(Рец. на кн.: Katz E.M. Neither with them, nor without them: The Russian Writer and the Jew in the Age of Realism. Syracuse, N.Y., 2008)
Опубликовано в журнале НЛО, номер 6, 2010
Л. Кацис
КАК “ИХ” ВПИСАТЬ В ИСТОРИЮ РУССКОЙ ЛИТЕРАТУРЫ?
Katz Elena M. NEITHER WITH THEM, NOR WITHOUT THEM: THE RUSSIAN WRITER AND THE JEW IN THE AGE OF REALISM. — Syracuse, N.Y.: Syracuse University Press, 2008. — 366 p. — (Judaic Traditions in Literature, Music and Art).
Елена М. Кац в книге “Ни с ними, ни без них. Русский писатель и еврей в век реализма” рассматривает образ еврея в творчестве ряда русских классиков, вводя его в контекст современных работ по истории русского еврейства, прежде всего книг недавно ушедшего замечательного англо-американского историка Джона Клира “Россия собирает своих евреев: Происхождение еврейского вопроса в России, 1772—1825” (М., 2000; на английском книга вышла в 1986 г.) и “Imperial Russia’s Jewish Question, 1855—1881” (1995).
Е. Кац рассматривает Гоголя, Достоевского и Тургенева как представителей трех наиболее влиятельных дискурсов отношения к евреям в русском обществе и русской литературе того времени. Ее интересует, “как каждый из трех авторов создавал дискурсы о евреях, которые многими виделись и воспринимались как антиеврейские. <…> три основных модуса, использованных этими писателями для изображения евреев: Гоголя — фольклорный, Достоевского — националистический и Тургенева — космополитический” (с. 28).

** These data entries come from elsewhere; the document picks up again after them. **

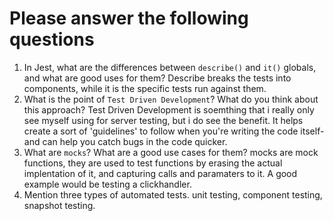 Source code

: # Please answer the following questions

1.  In Jest, what are the differences between `describe()` and `it()` globals, and what are good uses for them?
    Describe breaks the tests into components, while it is the specific tests run against them.
2.  What is the point of `Test Driven Development`? What do you think about this approach?
    Test Driven Development is soemthing that i really only see myself using for server testing, but i do see the benefit. It helps create a sort of 'guidelines' to follow when you're writing the code itself- and can help you catch bugs in the code quicker.
3.  What are `mocks`? What are a good use cases for them?
    mocks are mock functions, they are used to test functions by erasing the actual implentation of it, and capturing calls and paramaters to it. A good example would be testing a clickhandler.
4.  Mention three types of automated tests.
    unit testing, component testing, snapshot testing.
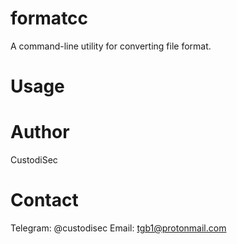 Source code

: # formatcc
A command-line utility for converting file format.

# Usage

# Author
CustodiSec

# Contact
Telegram: @custodisec
Email: tgb1@protonmail.com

Свою исследовательскую позицию Е. Кац выбирает исходя не только из типологии еврейских образов у названных писателей, но и из их позиций по отношению друг к другу: начиная с мысли Достоевского о том, что вся русская литература вышла из гоголевской “Шинели”, и продолжая мыслью анонимной статьи в журнале “Иллюстрация”, возможно написанной Тургеневым, о том, что Гоголь остается наиболее имитируемым писателем того времени. Более того, Е. Кац не сомневается, что Достоевский и Тургенев следовали гоголевским принципам в изображении евреев, однако исходили при воспроизведении этой линии из собственного видения мира и собственного опыта. Так, по мнению Е. Кац, Гоголь исследовал еврейские физические, ментальные и экономические атрибуты, Достоевский сосредоточивался на предположительных сильных качествах евреев, которые были важны для его политических и религиозных взглядов, а у Тургенева спектр еврейских характеристик был дополнен образом еврейки.
Первую главу Е. Кац начинает с гоголевских описаний евреев. В представлениях писателя о евреях отражаются, с одной стороны, реалии еврейской жизни и ее рецепции в гоголевское время, а с другой — “еврейские сюжеты” украинского фольклора, где реалии XIX в. накладываются на давнее прошлое Украины. Е. Кац подчеркивает важность для Гоголя тропа “Еврей, Дьявол, Другой”, отмечая, что писатель был одержим дьяволом, который являлся одним из главных гоголевских героев. Гоголь, по ее словам, демонизировал связь между евреем и дьяволом. В целом автор стремится показать, что Янкель в “Тарасе Бульбе”, который многими критиками воспринимается в качестве архетипического образа еврея, на самом деле явился лишь выражением конкретных личных и писательских нужд Гоголя определенного периода, а многие еврейские образы из других произведений писателя не менее важны для понимания его отношения к евреям. Более того, с подобной структурой образа Янкеля связан и “комизм” этой фигуры для Гоголя.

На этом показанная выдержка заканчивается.